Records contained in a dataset

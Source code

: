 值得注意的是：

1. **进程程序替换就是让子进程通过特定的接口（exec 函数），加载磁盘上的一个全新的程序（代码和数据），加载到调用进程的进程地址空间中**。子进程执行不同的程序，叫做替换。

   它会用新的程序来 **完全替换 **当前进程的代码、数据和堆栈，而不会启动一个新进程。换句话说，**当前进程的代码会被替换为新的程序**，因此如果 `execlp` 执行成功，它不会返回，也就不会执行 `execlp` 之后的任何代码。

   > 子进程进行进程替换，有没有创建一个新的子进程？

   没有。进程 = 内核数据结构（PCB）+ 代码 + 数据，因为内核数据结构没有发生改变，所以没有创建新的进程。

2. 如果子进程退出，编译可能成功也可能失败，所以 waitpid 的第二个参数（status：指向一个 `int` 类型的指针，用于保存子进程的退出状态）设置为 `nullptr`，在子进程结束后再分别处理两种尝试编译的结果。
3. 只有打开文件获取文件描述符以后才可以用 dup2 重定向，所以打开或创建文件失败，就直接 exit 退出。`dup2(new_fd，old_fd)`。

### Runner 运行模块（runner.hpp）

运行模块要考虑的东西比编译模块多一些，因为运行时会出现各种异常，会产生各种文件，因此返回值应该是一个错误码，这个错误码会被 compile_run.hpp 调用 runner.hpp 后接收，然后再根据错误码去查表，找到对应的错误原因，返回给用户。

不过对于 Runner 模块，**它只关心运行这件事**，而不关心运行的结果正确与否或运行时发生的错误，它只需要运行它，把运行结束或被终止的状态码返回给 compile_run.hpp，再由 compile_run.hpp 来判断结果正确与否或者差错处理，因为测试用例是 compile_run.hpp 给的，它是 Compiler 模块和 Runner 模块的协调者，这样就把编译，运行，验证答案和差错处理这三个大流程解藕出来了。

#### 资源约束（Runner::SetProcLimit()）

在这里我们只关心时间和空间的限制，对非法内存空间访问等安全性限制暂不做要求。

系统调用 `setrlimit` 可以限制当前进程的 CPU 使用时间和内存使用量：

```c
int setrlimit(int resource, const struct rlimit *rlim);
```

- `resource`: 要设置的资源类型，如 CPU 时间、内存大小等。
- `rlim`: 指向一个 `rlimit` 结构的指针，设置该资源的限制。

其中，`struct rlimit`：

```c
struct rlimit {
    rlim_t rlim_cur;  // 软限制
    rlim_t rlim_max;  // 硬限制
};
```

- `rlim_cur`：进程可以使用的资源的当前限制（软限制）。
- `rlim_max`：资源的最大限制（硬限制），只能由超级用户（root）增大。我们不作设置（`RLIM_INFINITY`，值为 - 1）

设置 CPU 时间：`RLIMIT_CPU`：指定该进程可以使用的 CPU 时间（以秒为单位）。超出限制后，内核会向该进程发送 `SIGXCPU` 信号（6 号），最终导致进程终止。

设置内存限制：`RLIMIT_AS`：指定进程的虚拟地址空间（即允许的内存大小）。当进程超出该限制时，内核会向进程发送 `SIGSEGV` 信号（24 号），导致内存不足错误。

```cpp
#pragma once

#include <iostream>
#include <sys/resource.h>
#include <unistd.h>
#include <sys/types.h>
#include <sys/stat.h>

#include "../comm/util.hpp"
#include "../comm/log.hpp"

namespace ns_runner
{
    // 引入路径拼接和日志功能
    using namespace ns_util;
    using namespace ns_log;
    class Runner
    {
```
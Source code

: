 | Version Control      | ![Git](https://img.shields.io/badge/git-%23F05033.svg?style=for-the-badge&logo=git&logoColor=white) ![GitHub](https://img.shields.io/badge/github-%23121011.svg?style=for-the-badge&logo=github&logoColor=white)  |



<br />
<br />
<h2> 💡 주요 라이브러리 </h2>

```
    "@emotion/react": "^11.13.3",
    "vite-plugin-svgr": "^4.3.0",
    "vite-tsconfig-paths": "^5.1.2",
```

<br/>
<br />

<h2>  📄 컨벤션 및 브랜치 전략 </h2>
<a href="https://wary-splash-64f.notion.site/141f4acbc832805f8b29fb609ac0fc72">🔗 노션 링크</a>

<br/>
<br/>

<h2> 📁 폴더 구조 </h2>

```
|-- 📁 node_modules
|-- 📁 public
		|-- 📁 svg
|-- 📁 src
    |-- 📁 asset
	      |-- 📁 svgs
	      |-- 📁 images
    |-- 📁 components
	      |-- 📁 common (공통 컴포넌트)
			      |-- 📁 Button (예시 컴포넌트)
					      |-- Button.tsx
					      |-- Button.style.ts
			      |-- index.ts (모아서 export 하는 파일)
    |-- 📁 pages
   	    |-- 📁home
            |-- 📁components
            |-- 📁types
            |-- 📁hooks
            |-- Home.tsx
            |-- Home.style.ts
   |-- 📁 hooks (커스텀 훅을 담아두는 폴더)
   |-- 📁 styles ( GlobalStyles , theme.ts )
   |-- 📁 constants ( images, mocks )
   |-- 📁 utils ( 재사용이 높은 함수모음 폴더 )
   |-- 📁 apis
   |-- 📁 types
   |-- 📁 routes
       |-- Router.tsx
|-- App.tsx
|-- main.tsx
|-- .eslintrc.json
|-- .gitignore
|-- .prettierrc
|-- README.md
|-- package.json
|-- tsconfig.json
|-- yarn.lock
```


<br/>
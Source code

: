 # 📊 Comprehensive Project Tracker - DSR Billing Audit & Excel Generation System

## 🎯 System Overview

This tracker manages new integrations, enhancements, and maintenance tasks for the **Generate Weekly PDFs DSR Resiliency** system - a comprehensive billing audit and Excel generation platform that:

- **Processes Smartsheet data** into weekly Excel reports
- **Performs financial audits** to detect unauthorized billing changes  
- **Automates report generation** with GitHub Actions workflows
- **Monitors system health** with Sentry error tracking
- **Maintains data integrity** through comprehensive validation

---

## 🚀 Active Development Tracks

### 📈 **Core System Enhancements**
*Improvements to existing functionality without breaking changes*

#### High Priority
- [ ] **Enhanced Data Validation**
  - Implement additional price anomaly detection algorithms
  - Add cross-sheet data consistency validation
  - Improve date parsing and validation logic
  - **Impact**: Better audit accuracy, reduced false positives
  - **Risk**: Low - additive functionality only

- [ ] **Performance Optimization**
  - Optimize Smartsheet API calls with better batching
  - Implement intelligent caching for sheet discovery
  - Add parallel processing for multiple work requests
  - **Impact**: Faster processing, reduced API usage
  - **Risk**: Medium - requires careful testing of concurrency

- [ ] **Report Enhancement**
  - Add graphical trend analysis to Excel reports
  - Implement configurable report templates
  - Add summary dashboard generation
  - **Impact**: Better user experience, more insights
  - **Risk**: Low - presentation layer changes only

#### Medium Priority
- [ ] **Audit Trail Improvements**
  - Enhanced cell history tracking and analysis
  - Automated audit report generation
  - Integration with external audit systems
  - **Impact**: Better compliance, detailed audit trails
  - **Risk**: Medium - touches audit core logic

* [ACTIVITY]
Of all the lines in the data above, show only those that hold the word "setrlimit".

* [OUTPUT BELOW]
系统调用 `setrlimit` 可以限制当前进程的 CPU 使用时间和内存使用量：
int setrlimit(int resource, const struct rlimit *rlim);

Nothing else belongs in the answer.